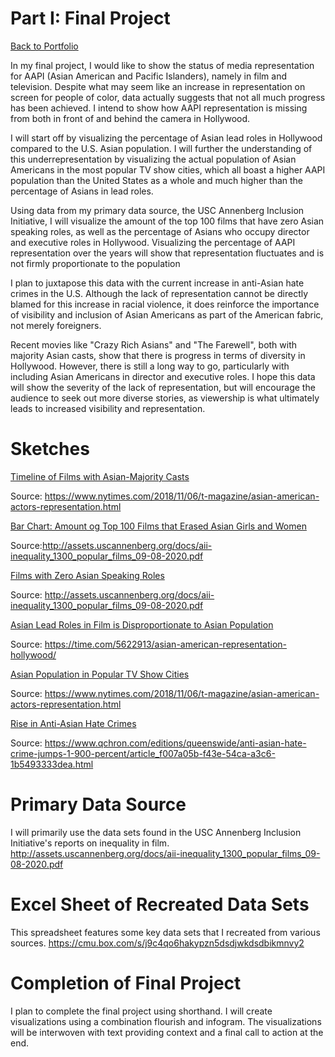 # Part I: Final Project
[Back to Portfolio](/README.md)

In my final project, I would like to show the status of media representation for AAPI (Asian American and Pacific Islanders), namely in film and television. Despite what may seem like an increase in representation on screen for people of color, data actually suggests that not all much progress has been achieved. I intend to show how AAPI representation is missing from both in front of and behind the camera in Hollywood.

I will start off by visualizing the percentage of Asian lead roles in Hollywood compared to the U.S. Asian population. I will further the understanding of this underrepresentation by visualizing the actual population of Asian Americans in the most popular TV show cities, which all boast a higher AAPI population than the United States as a whole and much higher than the percentage of Asians in lead roles. 

Using data from my primary data source, the USC Annenberg Inclusion Initiative, I will visualize the amount of the top 100 films that have zero Asian speaking roles, as well as the percentage of Asians who occupy director and executive roles in Hollywood. Visualizing the percentage of AAPI representation over the years will show that representation fluctuates and is not firmly proportionate to the population

I plan to juxtapose this data with the current increase in anti-Asian hate crimes in the U.S. Although the lack of representation cannot be directly blamed for this increase in racial violence, it does reinforce the importance of visibility and inclusion of Asian Americans as part of the American fabric, not merely foreigners.

Recent movies like "Crazy Rich Asians" and "The Farewell", both with majority Asian casts, show that there is progress in terms of diversity in Hollywood. However, there is still a long way to go, particularly with including Asian Americans in director and executive roles. I hope this data will show the severity of the lack of representation, but will encourage the audience to seek out more diverse stories, as viewership is what ultimately leads to increased visibility and representation. 

# Sketches
[Timeline of Films with Asian-Majority Casts](/timeline.jpg)

Source: https://www.nytimes.com/2018/11/06/t-magazine/asian-american-actors-representation.html

[Bar Chart: Amount og Top 100 Films that Erased Asian Girls and Women](/barchart.jpg)

Source:http://assets.uscannenberg.org/docs/aii-inequality_1300_popular_films_09-08-2020.pdf

[Films with Zero Asian Speaking Roles](/block.jpg)

Source: http://assets.uscannenberg.org/docs/aii-inequality_1300_popular_films_09-08-2020.pdf

[Asian Lead Roles in Film is Disproportionate to Asian Population](/piecharts.jpg)

Source: https://time.com/5622913/asian-american-representation-hollywood/

[Asian Population in Popular TV Show Cities](/populations.jpg)

Source: https://www.nytimes.com/2018/11/06/t-magazine/asian-american-actors-representation.html

[Rise in Anti-Asian Hate Crimes](/line.jpg)

Source: https://www.qchron.com/editions/queenswide/anti-asian-hate-crime-jumps-1-900-percent/article_f007a05b-f43e-54ca-a3c6-1b5493333dea.html

# Primary Data Source
I will primarily use the data sets found in the USC Annenberg Inclusion Initiative's reports on inequality in film.
http://assets.uscannenberg.org/docs/aii-inequality_1300_popular_films_09-08-2020.pdf

# Excel Sheet of Recreated Data Sets
This spreadsheet features some key data sets that I recreated from various sources.
https://cmu.box.com/s/j9c4qo6hakypzn5dsdjwkdsdbikmnvy2

# Completion of Final Project
I plan to complete the final project using shorthand. I will create visualizations using a combination flourish and infogram. The visualizations will be interwoven with text providing context and a final call to action at the end.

* _TASK DESCRIPTION_: Copy each line in the entries above where "uscannenberg" turns up.

* _TASK OUTPUT_:
Source:http://assets.uscannenberg.org/docs/aii-inequality_1300_popular_films_09-08-2020.pdf
Source: http://assets.uscannenberg.org/docs/aii-inequality_1300_popular_films_09-08-2020.pdf
http://assets.uscannenberg.org/docs/aii-inequality_1300_popular_films_09-08-2020.pdf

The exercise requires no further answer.